Among the records below, find each line that includes the string "APFS" and copy it.
(Material provided begins)
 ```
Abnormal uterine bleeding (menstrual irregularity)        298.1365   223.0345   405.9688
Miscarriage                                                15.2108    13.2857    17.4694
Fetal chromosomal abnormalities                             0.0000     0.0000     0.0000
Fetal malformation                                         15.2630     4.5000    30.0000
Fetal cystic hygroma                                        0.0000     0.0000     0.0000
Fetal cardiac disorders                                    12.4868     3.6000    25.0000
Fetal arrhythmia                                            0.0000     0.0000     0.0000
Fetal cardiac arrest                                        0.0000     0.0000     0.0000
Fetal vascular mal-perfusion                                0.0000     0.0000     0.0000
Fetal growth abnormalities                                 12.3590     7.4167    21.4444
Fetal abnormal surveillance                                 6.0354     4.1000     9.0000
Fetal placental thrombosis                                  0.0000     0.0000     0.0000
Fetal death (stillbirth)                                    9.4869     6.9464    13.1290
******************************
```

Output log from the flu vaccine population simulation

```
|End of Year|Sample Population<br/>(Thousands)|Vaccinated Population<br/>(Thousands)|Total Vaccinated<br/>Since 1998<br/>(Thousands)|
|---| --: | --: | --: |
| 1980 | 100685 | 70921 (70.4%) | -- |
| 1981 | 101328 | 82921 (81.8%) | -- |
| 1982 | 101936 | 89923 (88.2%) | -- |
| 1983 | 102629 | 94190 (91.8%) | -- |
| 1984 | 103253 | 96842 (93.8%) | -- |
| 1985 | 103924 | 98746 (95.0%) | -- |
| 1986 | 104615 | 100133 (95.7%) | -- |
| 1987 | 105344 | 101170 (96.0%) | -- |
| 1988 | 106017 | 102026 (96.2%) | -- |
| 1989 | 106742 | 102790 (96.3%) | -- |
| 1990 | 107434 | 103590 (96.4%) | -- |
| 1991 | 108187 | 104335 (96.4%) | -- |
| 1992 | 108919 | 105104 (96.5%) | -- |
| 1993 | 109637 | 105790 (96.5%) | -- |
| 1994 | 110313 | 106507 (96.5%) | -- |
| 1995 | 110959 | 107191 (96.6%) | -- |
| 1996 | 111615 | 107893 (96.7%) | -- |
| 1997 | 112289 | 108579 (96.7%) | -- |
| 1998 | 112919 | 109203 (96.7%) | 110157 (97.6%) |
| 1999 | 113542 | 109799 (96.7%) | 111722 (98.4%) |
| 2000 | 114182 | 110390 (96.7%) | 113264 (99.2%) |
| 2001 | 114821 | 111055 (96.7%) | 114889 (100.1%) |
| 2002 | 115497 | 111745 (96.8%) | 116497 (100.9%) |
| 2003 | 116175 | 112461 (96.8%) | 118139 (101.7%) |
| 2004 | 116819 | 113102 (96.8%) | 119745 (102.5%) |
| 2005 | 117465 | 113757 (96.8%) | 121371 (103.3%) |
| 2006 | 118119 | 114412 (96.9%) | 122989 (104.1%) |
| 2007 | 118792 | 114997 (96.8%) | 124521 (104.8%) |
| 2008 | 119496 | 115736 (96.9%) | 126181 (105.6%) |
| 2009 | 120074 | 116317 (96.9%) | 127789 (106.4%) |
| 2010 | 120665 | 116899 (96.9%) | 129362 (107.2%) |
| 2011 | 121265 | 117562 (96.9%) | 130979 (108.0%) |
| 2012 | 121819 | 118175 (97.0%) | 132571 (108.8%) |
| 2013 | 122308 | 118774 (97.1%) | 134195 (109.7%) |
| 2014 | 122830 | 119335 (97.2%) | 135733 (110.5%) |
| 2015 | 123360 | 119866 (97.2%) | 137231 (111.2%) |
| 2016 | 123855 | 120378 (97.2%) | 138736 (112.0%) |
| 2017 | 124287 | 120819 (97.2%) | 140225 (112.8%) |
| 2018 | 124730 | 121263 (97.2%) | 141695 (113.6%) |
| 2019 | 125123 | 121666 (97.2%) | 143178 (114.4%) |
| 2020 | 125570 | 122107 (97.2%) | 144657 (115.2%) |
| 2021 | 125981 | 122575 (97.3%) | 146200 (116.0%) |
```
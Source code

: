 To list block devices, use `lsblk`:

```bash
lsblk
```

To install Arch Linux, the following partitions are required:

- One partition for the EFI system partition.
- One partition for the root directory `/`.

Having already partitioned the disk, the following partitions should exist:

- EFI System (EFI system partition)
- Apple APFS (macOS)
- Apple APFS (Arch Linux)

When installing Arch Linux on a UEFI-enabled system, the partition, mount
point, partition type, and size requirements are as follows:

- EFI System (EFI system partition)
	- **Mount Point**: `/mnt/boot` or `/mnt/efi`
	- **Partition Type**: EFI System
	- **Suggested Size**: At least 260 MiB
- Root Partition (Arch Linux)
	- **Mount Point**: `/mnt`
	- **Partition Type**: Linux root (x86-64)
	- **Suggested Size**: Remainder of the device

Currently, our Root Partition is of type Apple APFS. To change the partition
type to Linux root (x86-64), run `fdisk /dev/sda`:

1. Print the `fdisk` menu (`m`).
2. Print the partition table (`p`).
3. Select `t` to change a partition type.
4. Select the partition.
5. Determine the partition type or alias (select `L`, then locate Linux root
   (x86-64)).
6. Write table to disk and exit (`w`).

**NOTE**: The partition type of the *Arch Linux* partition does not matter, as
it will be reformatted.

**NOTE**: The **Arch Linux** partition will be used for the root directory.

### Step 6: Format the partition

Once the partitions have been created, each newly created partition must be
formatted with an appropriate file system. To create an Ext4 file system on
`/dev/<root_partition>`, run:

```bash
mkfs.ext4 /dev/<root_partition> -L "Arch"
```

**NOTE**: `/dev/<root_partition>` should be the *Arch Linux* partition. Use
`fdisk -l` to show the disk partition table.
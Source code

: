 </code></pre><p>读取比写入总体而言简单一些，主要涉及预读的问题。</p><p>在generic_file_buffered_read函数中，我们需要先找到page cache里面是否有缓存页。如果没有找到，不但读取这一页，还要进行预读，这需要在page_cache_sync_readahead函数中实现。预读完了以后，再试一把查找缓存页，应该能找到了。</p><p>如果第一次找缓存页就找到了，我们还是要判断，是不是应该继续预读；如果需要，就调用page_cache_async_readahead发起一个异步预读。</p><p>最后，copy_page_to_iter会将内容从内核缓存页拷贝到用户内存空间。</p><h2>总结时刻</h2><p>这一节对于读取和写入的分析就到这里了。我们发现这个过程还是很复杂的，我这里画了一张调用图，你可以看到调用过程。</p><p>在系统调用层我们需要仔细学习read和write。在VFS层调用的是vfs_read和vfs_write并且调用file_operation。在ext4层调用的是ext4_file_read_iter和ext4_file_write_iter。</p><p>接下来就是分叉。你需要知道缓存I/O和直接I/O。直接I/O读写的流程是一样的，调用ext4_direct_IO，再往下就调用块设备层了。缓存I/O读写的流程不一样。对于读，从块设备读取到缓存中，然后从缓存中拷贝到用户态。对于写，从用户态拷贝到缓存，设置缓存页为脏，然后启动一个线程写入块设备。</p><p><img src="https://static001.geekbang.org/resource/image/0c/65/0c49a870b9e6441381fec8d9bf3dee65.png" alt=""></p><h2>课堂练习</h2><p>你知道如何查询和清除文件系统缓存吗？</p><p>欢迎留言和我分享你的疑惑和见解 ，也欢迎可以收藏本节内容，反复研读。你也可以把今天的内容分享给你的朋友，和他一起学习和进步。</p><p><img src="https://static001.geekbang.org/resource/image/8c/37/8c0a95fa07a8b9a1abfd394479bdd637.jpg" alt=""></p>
(Material provided ends)
> _Completed task_
- Apple APFS (macOS)
- Apple APFS (Arch Linux)
Currently, our Root Partition is of type Apple APFS. To change the partition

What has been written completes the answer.